[Stored data]
[Start of section]
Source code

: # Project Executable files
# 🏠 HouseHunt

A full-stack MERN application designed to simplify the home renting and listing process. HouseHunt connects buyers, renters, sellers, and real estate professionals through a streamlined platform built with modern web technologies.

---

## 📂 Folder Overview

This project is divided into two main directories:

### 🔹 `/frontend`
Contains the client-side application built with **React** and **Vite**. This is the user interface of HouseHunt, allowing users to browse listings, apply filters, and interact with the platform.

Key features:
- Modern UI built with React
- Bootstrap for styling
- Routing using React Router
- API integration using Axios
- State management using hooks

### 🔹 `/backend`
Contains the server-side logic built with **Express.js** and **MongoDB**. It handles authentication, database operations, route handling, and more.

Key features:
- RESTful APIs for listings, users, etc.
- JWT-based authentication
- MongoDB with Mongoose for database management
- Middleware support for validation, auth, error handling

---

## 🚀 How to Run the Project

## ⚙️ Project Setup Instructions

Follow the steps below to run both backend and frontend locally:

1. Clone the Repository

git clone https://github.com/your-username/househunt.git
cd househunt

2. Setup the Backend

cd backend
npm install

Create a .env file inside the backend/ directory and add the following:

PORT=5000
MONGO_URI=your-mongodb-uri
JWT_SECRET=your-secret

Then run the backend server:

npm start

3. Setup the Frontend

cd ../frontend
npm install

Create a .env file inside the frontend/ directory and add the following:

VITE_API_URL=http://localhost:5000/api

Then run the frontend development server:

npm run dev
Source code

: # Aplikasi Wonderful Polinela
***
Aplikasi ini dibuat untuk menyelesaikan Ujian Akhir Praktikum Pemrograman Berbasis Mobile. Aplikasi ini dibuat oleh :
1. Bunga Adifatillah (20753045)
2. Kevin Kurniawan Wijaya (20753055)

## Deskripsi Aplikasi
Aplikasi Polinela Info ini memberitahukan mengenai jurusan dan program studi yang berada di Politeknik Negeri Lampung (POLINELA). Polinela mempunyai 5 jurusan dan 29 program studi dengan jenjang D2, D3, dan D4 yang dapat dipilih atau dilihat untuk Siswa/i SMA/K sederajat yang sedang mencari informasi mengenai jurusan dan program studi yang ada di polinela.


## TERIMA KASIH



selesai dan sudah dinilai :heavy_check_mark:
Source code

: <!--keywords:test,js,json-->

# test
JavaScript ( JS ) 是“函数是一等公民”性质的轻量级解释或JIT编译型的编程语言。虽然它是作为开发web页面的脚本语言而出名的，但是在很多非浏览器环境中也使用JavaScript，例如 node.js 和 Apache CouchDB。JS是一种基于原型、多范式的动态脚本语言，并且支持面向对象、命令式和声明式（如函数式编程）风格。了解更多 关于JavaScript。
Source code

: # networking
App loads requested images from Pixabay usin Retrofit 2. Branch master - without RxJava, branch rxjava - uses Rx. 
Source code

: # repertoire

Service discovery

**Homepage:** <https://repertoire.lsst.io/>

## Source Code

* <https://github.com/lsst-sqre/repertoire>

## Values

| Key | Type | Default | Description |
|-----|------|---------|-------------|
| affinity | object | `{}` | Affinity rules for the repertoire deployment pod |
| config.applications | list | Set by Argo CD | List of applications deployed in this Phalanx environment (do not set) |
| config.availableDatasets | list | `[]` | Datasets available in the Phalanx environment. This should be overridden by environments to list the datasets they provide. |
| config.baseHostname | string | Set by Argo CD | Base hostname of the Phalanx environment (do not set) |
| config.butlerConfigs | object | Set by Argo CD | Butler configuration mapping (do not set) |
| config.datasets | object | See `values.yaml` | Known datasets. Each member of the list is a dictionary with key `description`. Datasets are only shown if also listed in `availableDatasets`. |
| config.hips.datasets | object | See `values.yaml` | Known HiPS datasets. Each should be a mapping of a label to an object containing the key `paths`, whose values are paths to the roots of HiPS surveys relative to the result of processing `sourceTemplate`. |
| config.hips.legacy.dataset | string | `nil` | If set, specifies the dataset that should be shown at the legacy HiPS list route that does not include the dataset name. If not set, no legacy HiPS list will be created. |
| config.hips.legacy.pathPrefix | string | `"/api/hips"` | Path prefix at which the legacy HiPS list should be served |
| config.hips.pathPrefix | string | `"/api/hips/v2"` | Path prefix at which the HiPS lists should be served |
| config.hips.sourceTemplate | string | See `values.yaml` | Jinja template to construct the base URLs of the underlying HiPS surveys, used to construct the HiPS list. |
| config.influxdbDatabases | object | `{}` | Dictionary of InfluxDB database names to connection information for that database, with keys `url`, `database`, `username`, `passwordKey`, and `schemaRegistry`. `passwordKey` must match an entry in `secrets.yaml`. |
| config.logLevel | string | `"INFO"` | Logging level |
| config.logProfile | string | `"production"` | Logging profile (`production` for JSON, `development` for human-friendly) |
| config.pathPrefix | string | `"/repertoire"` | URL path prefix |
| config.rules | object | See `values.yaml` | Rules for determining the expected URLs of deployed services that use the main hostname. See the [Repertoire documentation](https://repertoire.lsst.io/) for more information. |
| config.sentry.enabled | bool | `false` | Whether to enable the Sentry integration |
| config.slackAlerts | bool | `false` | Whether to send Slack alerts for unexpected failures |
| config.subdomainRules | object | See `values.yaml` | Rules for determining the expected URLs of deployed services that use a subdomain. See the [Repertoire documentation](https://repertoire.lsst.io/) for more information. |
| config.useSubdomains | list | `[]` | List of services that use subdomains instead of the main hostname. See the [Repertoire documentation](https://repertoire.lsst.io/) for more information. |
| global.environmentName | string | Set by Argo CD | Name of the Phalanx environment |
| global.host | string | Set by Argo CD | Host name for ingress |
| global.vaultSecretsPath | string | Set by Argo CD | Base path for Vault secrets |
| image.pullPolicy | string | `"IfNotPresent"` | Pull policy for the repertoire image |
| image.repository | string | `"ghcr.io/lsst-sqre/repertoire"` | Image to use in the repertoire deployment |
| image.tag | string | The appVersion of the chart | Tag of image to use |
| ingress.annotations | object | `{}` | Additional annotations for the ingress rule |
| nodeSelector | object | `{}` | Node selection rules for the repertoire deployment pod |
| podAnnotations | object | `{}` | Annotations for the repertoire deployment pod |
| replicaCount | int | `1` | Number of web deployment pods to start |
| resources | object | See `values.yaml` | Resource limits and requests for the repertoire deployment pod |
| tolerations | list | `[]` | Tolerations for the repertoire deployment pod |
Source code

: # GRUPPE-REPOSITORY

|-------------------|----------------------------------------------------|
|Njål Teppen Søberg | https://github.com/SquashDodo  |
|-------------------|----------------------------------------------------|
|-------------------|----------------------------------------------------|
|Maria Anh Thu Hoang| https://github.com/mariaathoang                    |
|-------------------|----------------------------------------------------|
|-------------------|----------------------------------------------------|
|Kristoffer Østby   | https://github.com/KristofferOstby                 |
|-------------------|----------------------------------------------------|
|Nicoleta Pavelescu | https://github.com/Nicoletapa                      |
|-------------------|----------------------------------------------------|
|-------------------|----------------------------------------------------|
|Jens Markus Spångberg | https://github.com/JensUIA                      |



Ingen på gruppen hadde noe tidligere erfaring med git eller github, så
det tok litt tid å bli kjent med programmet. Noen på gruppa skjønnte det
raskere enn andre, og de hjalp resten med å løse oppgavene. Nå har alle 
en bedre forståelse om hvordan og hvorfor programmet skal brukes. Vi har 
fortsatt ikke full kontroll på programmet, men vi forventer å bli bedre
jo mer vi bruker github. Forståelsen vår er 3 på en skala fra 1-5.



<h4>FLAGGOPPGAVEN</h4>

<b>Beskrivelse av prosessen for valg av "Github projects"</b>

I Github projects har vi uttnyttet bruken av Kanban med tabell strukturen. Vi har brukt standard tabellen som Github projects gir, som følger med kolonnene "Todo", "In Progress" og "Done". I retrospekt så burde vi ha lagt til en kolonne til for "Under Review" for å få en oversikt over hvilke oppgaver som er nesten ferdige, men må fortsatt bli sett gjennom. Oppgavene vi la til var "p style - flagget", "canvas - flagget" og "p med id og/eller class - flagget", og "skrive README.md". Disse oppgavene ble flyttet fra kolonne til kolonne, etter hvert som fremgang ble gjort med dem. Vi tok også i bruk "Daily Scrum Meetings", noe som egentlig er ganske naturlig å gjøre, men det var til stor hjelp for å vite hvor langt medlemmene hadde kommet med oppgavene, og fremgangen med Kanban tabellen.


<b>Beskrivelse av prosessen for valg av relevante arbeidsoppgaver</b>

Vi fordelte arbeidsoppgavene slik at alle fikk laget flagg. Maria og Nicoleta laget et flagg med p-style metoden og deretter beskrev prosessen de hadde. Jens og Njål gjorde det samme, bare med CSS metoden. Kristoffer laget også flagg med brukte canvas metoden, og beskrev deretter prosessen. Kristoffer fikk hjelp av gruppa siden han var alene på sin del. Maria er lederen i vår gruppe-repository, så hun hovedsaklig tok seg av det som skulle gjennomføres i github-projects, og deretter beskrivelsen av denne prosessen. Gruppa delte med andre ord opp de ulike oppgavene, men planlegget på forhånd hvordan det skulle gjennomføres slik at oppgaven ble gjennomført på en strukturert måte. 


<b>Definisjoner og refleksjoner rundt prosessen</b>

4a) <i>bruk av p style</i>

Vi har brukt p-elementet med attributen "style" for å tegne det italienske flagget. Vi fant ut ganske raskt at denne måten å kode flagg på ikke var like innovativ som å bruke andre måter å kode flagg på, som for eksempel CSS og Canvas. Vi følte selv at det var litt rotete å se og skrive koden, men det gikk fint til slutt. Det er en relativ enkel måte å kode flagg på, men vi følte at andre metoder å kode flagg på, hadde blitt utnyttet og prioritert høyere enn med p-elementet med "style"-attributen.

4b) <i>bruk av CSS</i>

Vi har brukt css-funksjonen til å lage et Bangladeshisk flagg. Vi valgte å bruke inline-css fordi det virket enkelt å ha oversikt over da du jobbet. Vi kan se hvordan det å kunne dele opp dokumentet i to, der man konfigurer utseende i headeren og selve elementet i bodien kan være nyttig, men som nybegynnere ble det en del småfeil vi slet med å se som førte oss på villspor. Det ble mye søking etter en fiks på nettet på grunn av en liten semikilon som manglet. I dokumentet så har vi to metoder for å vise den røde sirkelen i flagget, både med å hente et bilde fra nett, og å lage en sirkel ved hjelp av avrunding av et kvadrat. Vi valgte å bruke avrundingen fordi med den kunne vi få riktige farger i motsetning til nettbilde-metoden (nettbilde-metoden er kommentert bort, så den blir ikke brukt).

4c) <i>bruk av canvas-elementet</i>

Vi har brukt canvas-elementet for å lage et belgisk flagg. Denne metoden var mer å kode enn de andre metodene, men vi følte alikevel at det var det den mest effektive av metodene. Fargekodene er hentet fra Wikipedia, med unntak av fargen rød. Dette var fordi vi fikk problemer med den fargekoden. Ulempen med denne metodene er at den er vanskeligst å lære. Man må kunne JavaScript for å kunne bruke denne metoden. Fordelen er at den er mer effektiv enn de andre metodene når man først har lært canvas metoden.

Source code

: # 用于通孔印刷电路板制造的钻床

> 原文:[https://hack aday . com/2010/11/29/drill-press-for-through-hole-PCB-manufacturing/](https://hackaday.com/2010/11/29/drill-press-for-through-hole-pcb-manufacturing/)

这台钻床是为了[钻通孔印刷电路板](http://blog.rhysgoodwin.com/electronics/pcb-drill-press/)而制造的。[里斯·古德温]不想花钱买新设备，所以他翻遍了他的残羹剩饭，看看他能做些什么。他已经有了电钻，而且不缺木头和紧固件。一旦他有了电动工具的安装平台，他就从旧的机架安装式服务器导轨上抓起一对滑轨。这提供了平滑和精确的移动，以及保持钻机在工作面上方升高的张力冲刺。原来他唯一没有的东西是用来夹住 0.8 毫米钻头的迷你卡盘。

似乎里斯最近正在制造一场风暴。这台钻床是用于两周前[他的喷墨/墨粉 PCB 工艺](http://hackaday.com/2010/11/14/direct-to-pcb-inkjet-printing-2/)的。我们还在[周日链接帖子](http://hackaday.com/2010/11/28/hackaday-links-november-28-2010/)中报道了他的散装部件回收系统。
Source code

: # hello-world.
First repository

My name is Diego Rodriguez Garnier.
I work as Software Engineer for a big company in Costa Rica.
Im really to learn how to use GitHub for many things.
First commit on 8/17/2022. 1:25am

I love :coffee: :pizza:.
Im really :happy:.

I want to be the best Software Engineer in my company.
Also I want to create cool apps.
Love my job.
[End of section]
* **Work request**
Using the data above, reproduce exactly the lines from the line that contains "Affinity rules for the repertoire deployment pod |" through the line that contains "this Phalanx environment (do not set) |", including both.

* **Final answer**
| affinity | object | `{}` | Affinity rules for the repertoire deployment pod |
| config.applications | list | Set by Argo CD | List of applications deployed in this Phalanx environment (do not set) |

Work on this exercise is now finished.